BEGIN Task data

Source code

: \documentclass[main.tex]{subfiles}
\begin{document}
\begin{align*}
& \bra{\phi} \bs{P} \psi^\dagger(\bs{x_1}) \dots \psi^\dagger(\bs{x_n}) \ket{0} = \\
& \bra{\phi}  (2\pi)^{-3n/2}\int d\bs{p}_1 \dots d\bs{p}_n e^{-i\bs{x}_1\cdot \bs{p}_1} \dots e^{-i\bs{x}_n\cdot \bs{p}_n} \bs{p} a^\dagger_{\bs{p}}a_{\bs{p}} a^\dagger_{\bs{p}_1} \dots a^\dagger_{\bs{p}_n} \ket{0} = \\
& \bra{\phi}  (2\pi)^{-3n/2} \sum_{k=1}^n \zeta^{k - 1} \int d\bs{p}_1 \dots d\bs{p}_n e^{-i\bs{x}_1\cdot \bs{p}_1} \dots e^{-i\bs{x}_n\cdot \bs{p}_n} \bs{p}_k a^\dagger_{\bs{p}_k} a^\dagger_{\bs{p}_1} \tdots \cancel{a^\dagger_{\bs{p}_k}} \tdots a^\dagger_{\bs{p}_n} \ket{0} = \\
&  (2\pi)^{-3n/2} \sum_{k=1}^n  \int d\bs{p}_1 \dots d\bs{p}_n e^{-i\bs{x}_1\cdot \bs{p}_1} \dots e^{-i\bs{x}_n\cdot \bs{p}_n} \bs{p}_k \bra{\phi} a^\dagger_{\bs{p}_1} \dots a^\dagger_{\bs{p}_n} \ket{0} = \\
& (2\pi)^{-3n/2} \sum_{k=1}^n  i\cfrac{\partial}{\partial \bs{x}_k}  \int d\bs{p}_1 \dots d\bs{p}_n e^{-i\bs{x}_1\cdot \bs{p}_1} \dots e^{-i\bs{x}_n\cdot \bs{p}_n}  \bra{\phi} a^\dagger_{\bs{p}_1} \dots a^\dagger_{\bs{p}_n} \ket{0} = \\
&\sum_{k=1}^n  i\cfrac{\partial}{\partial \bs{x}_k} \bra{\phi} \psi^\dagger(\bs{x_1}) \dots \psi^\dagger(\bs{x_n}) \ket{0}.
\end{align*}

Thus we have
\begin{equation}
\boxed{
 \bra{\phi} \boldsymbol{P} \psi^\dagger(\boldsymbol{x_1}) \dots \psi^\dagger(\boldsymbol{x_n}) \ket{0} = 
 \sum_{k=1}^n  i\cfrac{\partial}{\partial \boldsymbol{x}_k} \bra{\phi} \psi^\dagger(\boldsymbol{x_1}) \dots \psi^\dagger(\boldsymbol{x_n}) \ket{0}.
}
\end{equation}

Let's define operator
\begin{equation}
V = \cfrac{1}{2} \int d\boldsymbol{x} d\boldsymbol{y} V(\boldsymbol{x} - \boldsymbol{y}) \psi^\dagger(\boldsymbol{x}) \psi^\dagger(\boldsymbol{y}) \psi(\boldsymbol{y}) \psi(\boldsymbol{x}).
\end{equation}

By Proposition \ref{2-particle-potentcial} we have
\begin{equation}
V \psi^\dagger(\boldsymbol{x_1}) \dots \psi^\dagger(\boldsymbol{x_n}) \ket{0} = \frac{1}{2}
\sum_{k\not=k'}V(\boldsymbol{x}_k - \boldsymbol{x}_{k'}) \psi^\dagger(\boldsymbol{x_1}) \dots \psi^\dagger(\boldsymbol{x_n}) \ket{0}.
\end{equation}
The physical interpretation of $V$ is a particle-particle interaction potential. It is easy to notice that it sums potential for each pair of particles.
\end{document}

END Task data

Work instructions. The answer must consist of every line from the entries above that contains the string "cfrac".

Result of the exercise.
& (2\pi)^{-3n/2} \sum_{k=1}^n  i\cfrac{\partial}{\partial \bs{x}_k}  \int d\bs{p}_1 \dots d\bs{p}_n e^{-i\bs{x}_1\cdot \bs{p}_1} \dots e^{-i\bs{x}_n\cdot \bs{p}_n}  \bra{\phi} a^\dagger_{\bs{p}_1} \dots a^\dagger_{\bs{p}_n} \ket{0} = \\
&\sum_{k=1}^n  i\cfrac{\partial}{\partial \bs{x}_k} \bra{\phi} \psi^\dagger(\bs{x_1}) \dots \psi^\dagger(\bs{x_n}) \ket{0}.
 \sum_{k=1}^n  i\cfrac{\partial}{\partial \boldsymbol{x}_k} \bra{\phi} \psi^\dagger(\boldsymbol{x_1}) \dots \psi^\dagger(\boldsymbol{x_n}) \ket{0}.
V = \cfrac{1}{2} \int d\boldsymbol{x} d\boldsymbol{y} V(\boldsymbol{x} - \boldsymbol{y}) \psi^\dagger(\boldsymbol{x}) \psi^\dagger(\boldsymbol{y}) \psi(\boldsymbol{y}) \psi(\boldsymbol{x}).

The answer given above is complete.